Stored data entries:
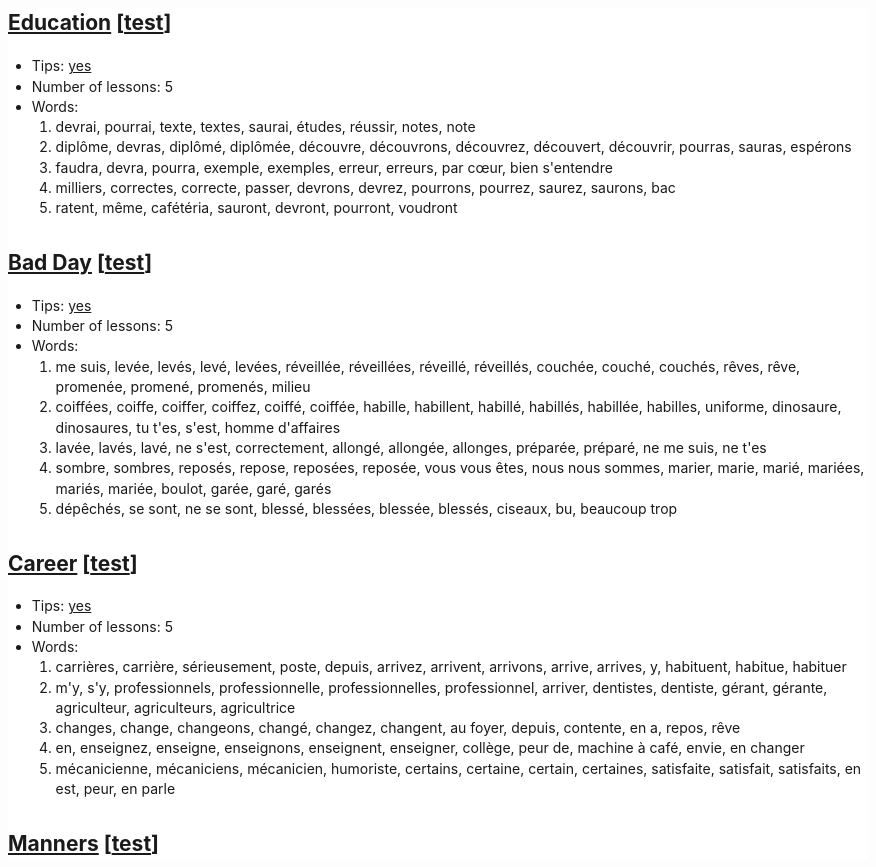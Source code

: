 ## [Education](https://www.duolingo.com/skill/fr/Education/practice) \[[test](https://www.duolingo.com/skill/fr/Education/test)\]

* Tips: [yes](https://www.duolingo.com/skill/fr/Education/tips)
* Number of lessons: 5
* Words:
    1. devrai, pourrai, texte, textes, saurai, études, réussir, notes, note
    2. diplôme, devras, diplômé, diplômée, découvre, découvrons, découvrez, découvert, découvrir, pourras, sauras, espérons
    3. faudra, devra, pourra, exemple, exemples, erreur, erreurs, par cœur, bien s'entendre
    4. milliers, correctes, correcte, passer, devrons, devrez, pourrons, pourrez, saurez, saurons, bac
    5. ratent, même, cafétéria, sauront, devront, pourront, voudront

## [Bad Day](https://www.duolingo.com/skill/fr/Bad-Day/practice) \[[test](https://www.duolingo.com/skill/fr/Bad-Day/test)\]

* Tips: [yes](https://www.duolingo.com/skill/fr/Bad-Day/tips)
* Number of lessons: 5
* Words:
    1. me suis, levée, levés, levé, levées, réveillée, réveillées, réveillé, réveillés, couchée, couché, couchés, rêves, rêve, promenée, promené, promenés, milieu
    2. coiffées, coiffe, coiffer, coiffez, coiffé, coiffée, habille, habillent, habillé, habillés, habillée, habilles, uniforme, dinosaure, dinosaures, tu t'es, s'est, homme d'affaires
    3. lavée, lavés, lavé, ne s'est, correctement, allongé, allongée, allonges, préparée, préparé, ne me suis, ne t'es
    4. sombre, sombres, reposés, repose, reposées, reposée, vous vous êtes, nous nous sommes, marier, marie, marié, mariées, mariés, mariée, boulot, garée, garé, garés
    5. dépêchés, se sont, ne se sont, blessé, blessées, blessée, blessés, ciseaux, bu, beaucoup trop

## [Career](https://www.duolingo.com/skill/fr/Career/practice) \[[test](https://www.duolingo.com/skill/fr/Career/test)\]

* Tips: [yes](https://www.duolingo.com/skill/fr/Career/tips)
* Number of lessons: 5
* Words:
    1. carrières, carrière, sérieusement, poste, depuis, arrivez, arrivent, arrivons, arrive, arrives, y, habituent, habitue, habituer
    2. m'y, s'y, professionnels, professionnelle, professionnelles, professionnel, arriver, dentistes, dentiste, gérant, gérante, agriculteur, agriculteurs, agricultrice
    3. changes, change, changeons, changé, changez, changent, au foyer, depuis, contente, en a, repos, rêve
    4. en, enseignez, enseigne, enseignons, enseignent, enseigner, collège, peur de, machine à café, envie, en changer
    5. mécanicienne, mécaniciens, mécanicien, humoriste, certains, certaine, certain, certaines, satisfaite, satisfait, satisfaits, en est, peur, en parle

## [Manners](https://www.duolingo.com/skill/fr/Manners/practice) \[[test](https://www.duolingo.com/skill/fr/Manners/test)\]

● **TASK ITEM**:
All that should be returned is the run of lines from the start of the entries above to the line bearing "réussir, notes, note", each exact, with pictures omitted.

● **THE COMPLETED TASK**:
Source code

: ## [Education](https://www.duolingo.com/skill/fr/Education/practice) \[[test](https://www.duolingo.com/skill/fr/Education/test)\]

* Tips: [yes](https://www.duolingo.com/skill/fr/Education/tips)
* Number of lessons: 5
* Words:
    1. devrai, pourrai, texte, textes, saurai, études, réussir, notes, note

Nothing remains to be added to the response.